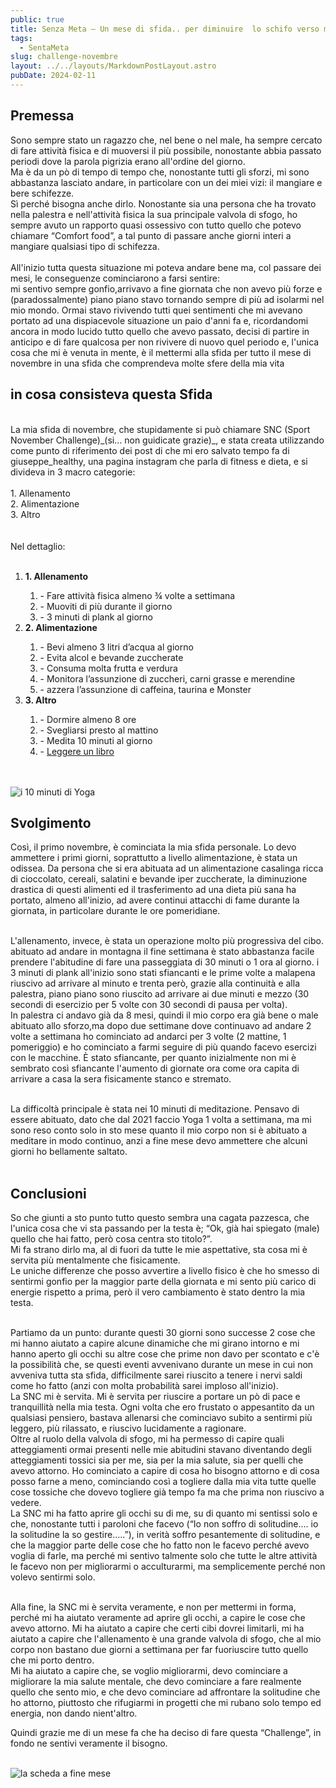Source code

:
 ```yaml
---
public: true
title: Senza Meta – Un mese di sfida.. per diminuire  lo schifo verso me stesso
tags:
  - SentaMeta
slug: challenge-novembre
layout: ../../layouts/MarkdownPostLayout.astro
pubDate: 2024-02-11
---
```


## Premessa

Sono sempre stato un ragazzo che, nel bene o nel male, ha sempre cercato di fare attività fisica e di muoversi il più possibile, nonostante abbia passato periodi dove la parola pigrizia erano all'ordine del giorno.<br />
Ma è da un pò di tempo di tempo che, nonostante tutti gli sforzi, mi sono abbastanza lasciato andare, in particolare con un dei miei vizi: il mangiare e bere schifezze.<br />
Sì perché bisogna anche dirlo. Nonostante sia una persona che ha trovato nella palestra e nell'attività fisica la sua principale valvola di sfogo, ho sempre avuto un rapporto quasi ossessivo con tutto quello che potevo chiamare “Comfort food”, a tal punto di passare anche giorni interi a mangiare qualsiasi tipo di schifezza.<br />
<br />
All'inizio tutta questa situazione mi poteva andare bene ma, col passare dei mesi, le conseguenze cominciarono a farsi sentire:<br />
mi sentivo sempre gonfio,arrivavo a fine giornata che non avevo più forze e (paradossalmente) piano piano stavo tornando sempre di più ad isolarmi nel mio mondo.
Ormai stavo rivivendo tutti quei sentimenti che mi avevano portato ad una dispiacevole situazione un paio d'anni fa e, ricordandomi ancora in modo lucido tutto quello che avevo passato, decisi di partire in anticipo e di fare qualcosa per non rivivere di nuovo quel periodo e, l'unica cosa che mi è venuta in mente, è il mettermi alla sfida per tutto il mese di novembre in una sfida che comprendeva molte sfere della mia vita

## in cosa consisteva questa Sfida

<br />
La mia sfida di novembre, che stupidamente si può chiamare SNC (Sport November Challenge)_(si... non guidicate grazie)_, e stata creata utilizzando come punto di riferimento dei post di che mi ero salvato tempo fa di giuseppe_healthy, una pagina instagram che parla di fitness e dieta, e si divideva in 3 macro categorie:<br /><br />
1. Allenamento<br />
2. Alimentazione<br />
3. Altro<br />
<br /><br />
Nel dettaglio:<br /><br />

<ol>
  <li><b>1. Allenamento</b></li>
    <ol>
      <li>- Fare attività fisica almeno ¾ volte a settimana</li>
      <li>- Muoviti di più durante il giorno</li>
      <li>- 3 minuti di plank al giorno</li>
    </ol>
  <li><b>2. Alimentazione</b></li>
    <ol>
      <li>- Bevi almeno 3 litri d’acqua al giorno</li>
      <li>- Evita alcol e bevande zuccherate</li>
      <li>- Consuma molta frutta e verdura</li>
      <li>- Monitora l’assunzione di zuccheri, carni grasse e merendine</li>
      <li>- azzera l’assunzione di caffeina, taurina e Monster</li>            
    </ol>
  </li>
  <li><b>3. Altro</b></li>
    <ol>
      <li>- Dormire almeno 8 ore</li>
      <li>- Svegliarsi presto al mattino</li>
      <li>- Medita 10 minuti al giorno</li>
      <li>- <a href="https://lore.livellosegreto.it/book/139361/s/filosofia-giapponese-4-libri-in-1-ikigai-kaizen-shinrin-yoku-kintsukuroi">Leggere un libro</a></li>      
    </ol>  
</ol>  
<br /><br />
<img src="https://raw.githubusercontent.com/mattiaudisio/piacerematthew/main/public/images/posts/meditazione.jpg" alt="i 10 minuti di Yoga">

## Svolgimento

Così, il primo novembre, è cominciata la mia sfida personale.
Lo devo ammettere i primi giorni, soprattutto a livello alimentazione, è stata un odissea. Da persona che si era abituata ad un alimentazione casalinga ricca di cioccolato, cereali, salatini e bevande iper zuccherate, la diminuzione drastica di questi alimenti ed il trasferimento ad una dieta più sana ha portato, almeno all'inizio, ad avere continui attacchi di fame durante la giornata, in particolare durante le ore pomeridiane.<br /><br />

L'allenamento, invece, è stata un operazione molto più progressiva del cibo. abituato ad andare in  montagna il fine settimana è stato abbastanza facile prendere l'abitudine di fare una passeggiata di 30 minuti o 1 ora al giorno. i 3 minuti di plank all'inizio sono stati sfiancanti e le prime volte a malapena riuscivo ad arrivare al minuto e trenta però, grazie alla continuità e alla palestra, piano piano sono riuscito ad arrivare ai due minuti e mezzo (30 secondi di esercizio per 5 volte con 30 secondi di pausa per volta).<br />
In palestra ci andavo già da 8 mesi, quindi il mio corpo era già bene o male abituato allo sforzo,ma dopo due settimane dove continuavo ad andare 2 volte a settimana ho cominciato ad andarci per 3 volte (2 mattine, 1 pomeriggio) e ho cominciato a farmi seguire di più quando facevo esercizi con le macchine. È stato sfiancante, per quanto inizialmente non mi è sembrato così sfiancante l'aumento di giornate ora come ora capita di arrivare a casa la sera fisicamente stanco e stremato.<br /><br />

La difficoltà principale è stata nei 10 minuti di meditazione. Pensavo di essere abituato, dato che dal 2021 faccio Yoga 1 volta a settimana, ma mi sono reso conto solo in sto mese quanto il mio corpo non si è abituato a meditare in modo continuo, anzi a fine mese devo ammettere che alcuni giorni ho bellamente saltato.<br /><br />

## Conclusioni

So che giunti a sto punto tutto questo sembra una cagata pazzesca, che l'unica cosa che vi sta passando per la testa è; “Ok, già hai spiegato (male) quello che hai fatto, però cosa centra sto titolo?”.<br />
Mi fa strano dirlo ma, al di fuori da tutte le mie aspettative, sta cosa mi è servita più mentalmente che fisicamente.<br />
Le uniche differenze che posso avvertire a livello fisico è che ho smesso di sentirmi gonfio per la maggior parte della giornata e mi sento più carico di energie rispetto a prima, però il vero cambiamento è stato dentro la mia testa.<br /><br />

Partiamo da un punto: durante questi 30 giorni sono successe 2 cose che mi hanno aiutato a capire alcune dinamiche che mi girano intorno e mi hanno aperto gli occhi su altre cose che prime non davo per scontato e c'è la possibilità che, se questi eventi avvenivano durante un mese in cui non avveniva tutta sta sfida, difficilmente sarei riuscito a tenere i nervi saldi come ho fatto (anzi con molta probabilità sarei imploso all'inizio).<br />
La SNC mi è servita. Mi è servita per riuscire a portare un pò di pace e tranquillità nella mia testa. Ogni volta che ero frustato o appesantito da un qualsiasi pensiero, bastava allenarsi che cominciavo subito a sentirmi più leggero, più rilassato, e riuscivo lucidamente a ragionare.<br />
Oltre al ruolo della valvola di sfogo, mi ha permesso di capire quali atteggiamenti ormai presenti nelle mie abitudini stavano diventando degli atteggiamenti tossici sia per me, sia per la mia salute, sia per quelli che avevo attorno. Ho cominciato a capire di cosa ho bisogno attorno e  di cosa posso farne a meno, cominciando così a togliere dalla mia vita tutte quelle cose tossiche che dovevo togliere già tempo fa ma che prima non riuscivo a vedere.<br />
 La SNC mi ha fatto aprire gli occhi su di me, su di quanto mi sentissi solo e che, nonostante tutti i paroloni che facevo (“Io non soffro di solitudine.... io la solitudine la so gestire.....”), in verità soffro pesantemente di solitudine, e che la maggior parte delle cose che ho fatto non le facevo perché avevo voglia di farle, ma perché mi sentivo talmente solo che tutte le altre attività le facevo non per migliorarmi o acculturarmi, ma semplicemente perché non volevo sentirmi solo.<br /><br />

Alla fine, la SNC mi è servita veramente, e non per mettermi in forma, perché mi ha aiutato veramente ad aprire gli occhi, a capire le cose che avevo attorno. Mi ha aiutato a capire che certi cibi dovrei limitarli, mi ha aiutato a capire che l'allenamento è una grande valvola di sfogo, che al mio corpo non bastano due giorni a settimana per far fuoriuscire tutto quello che mi porto dentro.<br />
Mi ha aiutato a capire che, se voglio migliorarmi, devo cominciare a migliorare la mia salute mentale, che devo cominciare a fare realmente quello che sento mio,  e che devo cominciare ad affrontare la solitudine che ho attorno, piuttosto che rifugiarmi in progetti che mi rubano solo tempo ed energia, non dando nient'altro.<br />

Quindi grazie me di un mese fa che ha deciso di fare questa “Challenge”, in fondo ne sentivi veramente il bisogno.<br /><br />

<img src="https://raw.githubusercontent.com/mattiaudisio/piacerematthew/main/public/images/posts/scheda.jpg" alt="la scheda a fine mese">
──────
BRIEF. For the data above, state how many of its lines contain the word "situazione", giving no other text.

RESULT OF THIS EXERCISE. 2